** What is being asked **
How many lines in the data below include the word "label"? State the number alone.

** Data records **
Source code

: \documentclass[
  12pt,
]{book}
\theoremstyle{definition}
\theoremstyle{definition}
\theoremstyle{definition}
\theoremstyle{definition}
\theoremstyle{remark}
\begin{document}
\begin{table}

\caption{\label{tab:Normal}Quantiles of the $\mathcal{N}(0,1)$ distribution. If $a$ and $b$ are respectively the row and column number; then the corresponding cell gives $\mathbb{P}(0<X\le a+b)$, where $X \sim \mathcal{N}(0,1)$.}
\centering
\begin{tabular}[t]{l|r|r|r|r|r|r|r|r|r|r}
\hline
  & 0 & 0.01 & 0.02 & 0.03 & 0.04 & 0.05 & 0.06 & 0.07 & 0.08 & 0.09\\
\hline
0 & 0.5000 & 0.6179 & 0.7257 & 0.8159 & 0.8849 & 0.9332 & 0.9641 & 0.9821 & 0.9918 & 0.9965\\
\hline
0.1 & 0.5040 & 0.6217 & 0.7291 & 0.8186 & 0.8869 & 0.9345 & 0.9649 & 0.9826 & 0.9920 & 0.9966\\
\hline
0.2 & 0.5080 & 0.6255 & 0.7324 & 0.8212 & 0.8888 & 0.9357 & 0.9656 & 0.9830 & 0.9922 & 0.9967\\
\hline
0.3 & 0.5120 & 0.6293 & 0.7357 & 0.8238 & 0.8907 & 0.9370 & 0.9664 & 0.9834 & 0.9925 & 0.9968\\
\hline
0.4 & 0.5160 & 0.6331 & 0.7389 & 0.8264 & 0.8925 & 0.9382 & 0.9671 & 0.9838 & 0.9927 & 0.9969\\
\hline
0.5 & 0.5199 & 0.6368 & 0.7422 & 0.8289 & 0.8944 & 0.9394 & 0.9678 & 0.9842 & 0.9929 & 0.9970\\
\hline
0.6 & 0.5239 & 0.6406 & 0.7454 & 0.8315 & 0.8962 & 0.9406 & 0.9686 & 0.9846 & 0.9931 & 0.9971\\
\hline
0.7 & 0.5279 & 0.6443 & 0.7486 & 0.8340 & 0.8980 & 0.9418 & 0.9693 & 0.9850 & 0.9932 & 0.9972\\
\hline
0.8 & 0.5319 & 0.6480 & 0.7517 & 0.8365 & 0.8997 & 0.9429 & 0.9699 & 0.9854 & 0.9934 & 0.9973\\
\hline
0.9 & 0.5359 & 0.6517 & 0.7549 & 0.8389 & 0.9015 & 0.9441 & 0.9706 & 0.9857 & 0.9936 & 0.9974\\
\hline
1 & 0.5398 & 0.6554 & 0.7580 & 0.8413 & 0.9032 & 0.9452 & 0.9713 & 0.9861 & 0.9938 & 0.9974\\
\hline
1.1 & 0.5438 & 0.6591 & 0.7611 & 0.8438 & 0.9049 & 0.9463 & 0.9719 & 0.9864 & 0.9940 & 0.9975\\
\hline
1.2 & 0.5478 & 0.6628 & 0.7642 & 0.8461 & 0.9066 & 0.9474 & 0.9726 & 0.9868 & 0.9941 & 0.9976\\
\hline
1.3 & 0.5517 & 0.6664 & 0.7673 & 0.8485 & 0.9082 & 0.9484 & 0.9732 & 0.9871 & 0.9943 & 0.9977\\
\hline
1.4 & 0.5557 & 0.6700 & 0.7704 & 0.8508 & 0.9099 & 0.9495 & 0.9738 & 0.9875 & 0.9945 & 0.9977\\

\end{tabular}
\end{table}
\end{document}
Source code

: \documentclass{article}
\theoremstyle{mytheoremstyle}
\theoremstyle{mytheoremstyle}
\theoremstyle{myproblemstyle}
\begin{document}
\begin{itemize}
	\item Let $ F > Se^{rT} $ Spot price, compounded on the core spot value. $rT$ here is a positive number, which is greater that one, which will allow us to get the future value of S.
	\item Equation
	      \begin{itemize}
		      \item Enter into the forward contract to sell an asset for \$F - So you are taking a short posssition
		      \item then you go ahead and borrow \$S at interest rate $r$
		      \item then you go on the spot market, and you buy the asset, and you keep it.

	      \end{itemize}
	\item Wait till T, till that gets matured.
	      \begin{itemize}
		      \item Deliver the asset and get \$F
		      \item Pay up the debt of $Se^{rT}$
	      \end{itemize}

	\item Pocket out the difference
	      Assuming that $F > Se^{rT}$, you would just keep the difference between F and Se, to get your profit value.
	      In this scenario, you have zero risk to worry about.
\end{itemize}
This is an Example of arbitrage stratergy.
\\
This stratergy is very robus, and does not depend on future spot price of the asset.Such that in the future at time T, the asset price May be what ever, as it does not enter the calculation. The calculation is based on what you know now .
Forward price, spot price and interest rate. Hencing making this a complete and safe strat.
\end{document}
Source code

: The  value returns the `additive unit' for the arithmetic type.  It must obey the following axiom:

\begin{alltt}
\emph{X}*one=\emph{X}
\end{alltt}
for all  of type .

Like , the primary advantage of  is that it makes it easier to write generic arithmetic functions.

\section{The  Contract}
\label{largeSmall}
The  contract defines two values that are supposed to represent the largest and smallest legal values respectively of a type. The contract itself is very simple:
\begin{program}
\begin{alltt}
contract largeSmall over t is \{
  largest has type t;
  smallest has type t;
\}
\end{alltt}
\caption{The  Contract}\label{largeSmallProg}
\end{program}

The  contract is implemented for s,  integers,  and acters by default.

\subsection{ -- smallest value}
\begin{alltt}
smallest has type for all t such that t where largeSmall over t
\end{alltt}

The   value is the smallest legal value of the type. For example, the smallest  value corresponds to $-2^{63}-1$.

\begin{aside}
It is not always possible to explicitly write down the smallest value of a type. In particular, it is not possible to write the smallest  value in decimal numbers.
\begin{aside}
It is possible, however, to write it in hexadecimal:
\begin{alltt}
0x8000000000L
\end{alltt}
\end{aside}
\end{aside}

** Result for this task **
3